__Goal of the exercise__:
Check each line below for "width" and report how many have it, nothing else.

═════ Available records

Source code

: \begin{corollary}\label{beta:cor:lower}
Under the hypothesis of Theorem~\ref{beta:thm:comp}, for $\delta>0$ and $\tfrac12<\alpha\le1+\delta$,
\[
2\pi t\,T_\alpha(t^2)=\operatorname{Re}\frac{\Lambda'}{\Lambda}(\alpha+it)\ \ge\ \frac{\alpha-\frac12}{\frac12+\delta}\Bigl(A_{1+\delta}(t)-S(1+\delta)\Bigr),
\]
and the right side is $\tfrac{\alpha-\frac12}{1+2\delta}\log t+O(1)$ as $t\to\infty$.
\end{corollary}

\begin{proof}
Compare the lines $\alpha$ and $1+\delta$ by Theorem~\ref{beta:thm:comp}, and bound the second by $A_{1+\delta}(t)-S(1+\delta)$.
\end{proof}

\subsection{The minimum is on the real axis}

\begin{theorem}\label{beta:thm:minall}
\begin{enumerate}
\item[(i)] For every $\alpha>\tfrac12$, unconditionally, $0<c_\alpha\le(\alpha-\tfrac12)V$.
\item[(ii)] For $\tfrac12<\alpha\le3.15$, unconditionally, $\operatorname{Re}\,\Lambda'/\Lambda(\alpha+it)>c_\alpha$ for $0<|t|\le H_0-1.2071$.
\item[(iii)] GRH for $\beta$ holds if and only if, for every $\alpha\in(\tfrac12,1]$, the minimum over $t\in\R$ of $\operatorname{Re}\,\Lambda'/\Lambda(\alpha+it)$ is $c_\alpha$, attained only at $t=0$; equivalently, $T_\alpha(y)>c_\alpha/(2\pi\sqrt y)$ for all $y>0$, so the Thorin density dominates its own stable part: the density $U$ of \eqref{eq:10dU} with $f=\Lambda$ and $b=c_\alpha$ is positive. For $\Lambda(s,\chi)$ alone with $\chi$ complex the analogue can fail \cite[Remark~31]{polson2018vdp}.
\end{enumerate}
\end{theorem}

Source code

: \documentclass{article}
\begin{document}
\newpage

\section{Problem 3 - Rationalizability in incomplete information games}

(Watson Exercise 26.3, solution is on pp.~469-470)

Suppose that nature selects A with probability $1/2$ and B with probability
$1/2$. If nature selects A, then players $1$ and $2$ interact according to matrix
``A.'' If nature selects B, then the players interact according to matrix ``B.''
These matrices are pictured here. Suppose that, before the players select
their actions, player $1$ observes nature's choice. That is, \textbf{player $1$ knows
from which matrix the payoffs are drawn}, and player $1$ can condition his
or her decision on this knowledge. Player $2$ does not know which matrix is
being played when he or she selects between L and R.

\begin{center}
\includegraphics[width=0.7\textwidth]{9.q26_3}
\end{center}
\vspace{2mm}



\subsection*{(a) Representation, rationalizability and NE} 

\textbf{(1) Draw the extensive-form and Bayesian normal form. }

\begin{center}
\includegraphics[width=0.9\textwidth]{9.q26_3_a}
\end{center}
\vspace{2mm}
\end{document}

══════════

__Response box__:
2